TASK REQUIREMENTS.
Keep the images out while you set down the data exactly.

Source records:

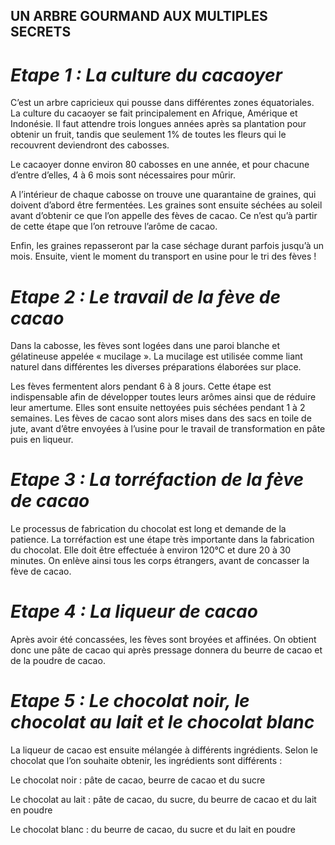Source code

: ## **UN ARBRE GOURMAND AUX MULTIPLES SECRETS**

# *Etape 1 : La culture du cacaoyer*


C’est un arbre capricieux qui pousse dans différentes zones équatoriales. La culture du cacaoyer se fait principalement en Afrique, Amérique et Indonésie. Il faut attendre trois longues années après sa plantation pour obtenir un fruit, tandis que seulement 1% de toutes les fleurs qui le recouvrent deviendront des cabosses.

Le cacaoyer donne environ 80 cabosses en une année, et pour chacune d’entre d’elles, 4 à 6 mois sont nécessaires pour mûrir.

A l’intérieur de chaque cabosse on trouve une quarantaine de graines, qui doivent d’abord être fermentées. Les graines sont ensuite séchées au soleil avant d’obtenir ce que l’on appelle des fèves de cacao. Ce n’est qu’à partir de cette étape que l’on retrouve l’arôme de cacao.

Enfin, les graines repasseront par la case séchage durant parfois jusqu’à un mois. Ensuite, vient le moment du transport en usine pour le tri des fèves !

# *Etape 2 : Le travail de la fève de cacao*

Dans la cabosse, les fèves sont logées dans une paroi blanche et gélatineuse appelée « mucilage ». La mucilage est utilisée comme liant naturel dans différentes les diverses préparations élaborées sur place.

Les fèves fermentent alors pendant 6 à 8 jours. Cette étape est indispensable afin de développer toutes leurs arômes ainsi que de réduire leur amertume. Elles sont ensuite nettoyées puis séchées pendant 1 à 2 semaines. Les fèves de cacao sont alors mises dans des sacs en toile de jute, avant d’être envoyées à l’usine pour le travail de transformation en pâte puis en liqueur.

# *Etape 3 : La torréfaction de la fève de cacao*

Le processus de fabrication du chocolat est long et demande de la patience. La torréfaction est une étape très importante dans la fabrication du chocolat. Elle doit être effectuée à environ 120°C et dure 20 à 30 minutes. On enlève ainsi tous les corps étrangers, avant de concasser la fève de cacao. 

# *Etape 4 : La liqueur de cacao*

Après avoir été concassées, les fèves sont broyées et affinées. On obtient donc une pâte de cacao qui après pressage donnera du beurre de cacao et de la poudre de cacao.

# *Etape 5 : Le chocolat noir, le chocolat au lait et le chocolat blanc*

La liqueur de cacao est ensuite mélangée à différents ingrédients. Selon le chocolat que l’on souhaite obtenir, les ingrédients sont différents :

Le chocolat noir : pâte  de cacao, beurre de cacao et du sucre

Le chocolat au lait : pâte  de cacao, du sucre, du beurre de cacao et du lait en poudre

Le chocolat blanc : du beurre de cacao, du sucre et du lait en poudre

TASK RESULT.
Source code

: ## **UN ARBRE GOURMAND AUX MULTIPLES SECRETS**

# *Etape 1 : La culture du cacaoyer*


C’est un arbre capricieux qui pousse dans différentes zones équatoriales. La culture du cacaoyer se fait principalement en Afrique, Amérique et Indonésie. Il faut attendre trois longues années après sa plantation pour obtenir un fruit, tandis que seulement 1% de toutes les fleurs qui le recouvrent deviendront des cabosses.

Le cacaoyer donne environ 80 cabosses en une année, et pour chacune d’entre d’elles, 4 à 6 mois sont nécessaires pour mûrir.

A l’intérieur de chaque cabosse on trouve une quarantaine de graines, qui doivent d’abord être fermentées. Les graines sont ensuite séchées au soleil avant d’obtenir ce que l’on appelle des fèves de cacao. Ce n’est qu’à partir de cette étape que l’on retrouve l’arôme de cacao.

Enfin, les graines repasseront par la case séchage durant parfois jusqu’à un mois. Ensuite, vient le moment du transport en usine pour le tri des fèves !

# *Etape 2 : Le travail de la fève de cacao*

Dans la cabosse, les fèves sont logées dans une paroi blanche et gélatineuse appelée « mucilage ». La mucilage est utilisée comme liant naturel dans différentes les diverses préparations élaborées sur place.

Les fèves fermentent alors pendant 6 à 8 jours. Cette étape est indispensable afin de développer toutes leurs arômes ainsi que de réduire leur amertume. Elles sont ensuite nettoyées puis séchées pendant 1 à 2 semaines. Les fèves de cacao sont alors mises dans des sacs en toile de jute, avant d’être envoyées à l’usine pour le travail de transformation en pâte puis en liqueur.

# *Etape 3 : La torréfaction de la fève de cacao*

Le processus de fabrication du chocolat est long et demande de la patience. La torréfaction est une étape très importante dans la fabrication du chocolat. Elle doit être effectuée à environ 120°C et dure 20 à 30 minutes. On enlève ainsi tous les corps étrangers, avant de concasser la fève de cacao. 

# *Etape 4 : La liqueur de cacao*

Après avoir été concassées, les fèves sont broyées et affinées. On obtient donc une pâte de cacao qui après pressage donnera du beurre de cacao et de la poudre de cacao.

# *Etape 5 : Le chocolat noir, le chocolat au lait et le chocolat blanc*

La liqueur de cacao est ensuite mélangée à différents ingrédients. Selon le chocolat que l’on souhaite obtenir, les ingrédients sont différents :

Le chocolat noir : pâte  de cacao, beurre de cacao et du sucre

Le chocolat au lait : pâte  de cacao, du sucre, du beurre de cacao et du lait en poudre

Le chocolat blanc : du beurre de cacao, du sucre et du lait en poudre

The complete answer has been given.